*** Block opens ***
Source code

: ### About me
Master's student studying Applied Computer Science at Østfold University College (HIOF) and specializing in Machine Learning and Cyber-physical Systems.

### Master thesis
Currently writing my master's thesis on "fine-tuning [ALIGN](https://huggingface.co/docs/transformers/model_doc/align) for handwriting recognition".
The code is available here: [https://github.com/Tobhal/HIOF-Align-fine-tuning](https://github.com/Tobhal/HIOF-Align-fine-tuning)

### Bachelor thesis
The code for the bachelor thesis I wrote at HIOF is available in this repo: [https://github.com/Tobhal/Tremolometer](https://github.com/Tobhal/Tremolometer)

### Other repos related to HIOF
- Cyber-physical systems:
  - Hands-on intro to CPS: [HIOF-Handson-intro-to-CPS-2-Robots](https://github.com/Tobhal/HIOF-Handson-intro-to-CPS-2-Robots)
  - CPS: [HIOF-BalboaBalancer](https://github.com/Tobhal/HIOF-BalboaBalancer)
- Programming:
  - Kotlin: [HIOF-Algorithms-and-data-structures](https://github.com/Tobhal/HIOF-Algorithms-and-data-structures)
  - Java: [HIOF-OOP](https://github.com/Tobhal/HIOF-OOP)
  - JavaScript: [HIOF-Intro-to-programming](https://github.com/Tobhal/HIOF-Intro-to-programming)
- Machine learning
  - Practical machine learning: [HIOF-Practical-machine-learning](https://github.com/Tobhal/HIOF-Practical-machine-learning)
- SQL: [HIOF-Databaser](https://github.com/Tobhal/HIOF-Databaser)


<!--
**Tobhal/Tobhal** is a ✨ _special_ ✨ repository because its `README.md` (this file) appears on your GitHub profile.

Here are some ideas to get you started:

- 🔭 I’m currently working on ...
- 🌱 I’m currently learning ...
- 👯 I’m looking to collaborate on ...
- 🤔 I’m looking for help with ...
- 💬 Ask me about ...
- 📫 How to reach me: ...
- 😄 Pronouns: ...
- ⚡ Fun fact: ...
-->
*** Block closes ***
Work to be completed:
Produce a verbatim transcription of the entries above.

Output below:
Source code

: ### About me
Master's student studying Applied Computer Science at Østfold University College (HIOF) and specializing in Machine Learning and Cyber-physical Systems.

### Master thesis
Currently writing my master's thesis on "fine-tuning [ALIGN](https://huggingface.co/docs/transformers/model_doc/align) for handwriting recognition".
The code is available here: [https://github.com/Tobhal/HIOF-Align-fine-tuning](https://github.com/Tobhal/HIOF-Align-fine-tuning)

### Bachelor thesis
The code for the bachelor thesis I wrote at HIOF is available in this repo: [https://github.com/Tobhal/Tremolometer](https://github.com/Tobhal/Tremolometer)

### Other repos related to HIOF
- Cyber-physical systems:
  - Hands-on intro to CPS: [HIOF-Handson-intro-to-CPS-2-Robots](https://github.com/Tobhal/HIOF-Handson-intro-to-CPS-2-Robots)
  - CPS: [HIOF-BalboaBalancer](https://github.com/Tobhal/HIOF-BalboaBalancer)
- Programming:
  - Kotlin: [HIOF-Algorithms-and-data-structures](https://github.com/Tobhal/HIOF-Algorithms-and-data-structures)
  - Java: [HIOF-OOP](https://github.com/Tobhal/HIOF-OOP)
  - JavaScript: [HIOF-Intro-to-programming](https://github.com/Tobhal/HIOF-Intro-to-programming)
- Machine learning
  - Practical machine learning: [HIOF-Practical-machine-learning](https://github.com/Tobhal/HIOF-Practical-machine-learning)
- SQL: [HIOF-Databaser](https://github.com/Tobhal/HIOF-Databaser)


<!--
**Tobhal/Tobhal** is a ✨ _special_ ✨ repository because its `README.md` (this file) appears on your GitHub profile.

Here are some ideas to get you started:

- 🔭 I’m currently working on ...
- 🌱 I’m currently learning ...
- 👯 I’m looking to collaborate on ...
- 🤔 I’m looking for help with ...
- 💬 Ask me about ...
- 📫 How to reach me: ...
- 😄 Pronouns: ...
- ⚡ Fun fact: ...
-->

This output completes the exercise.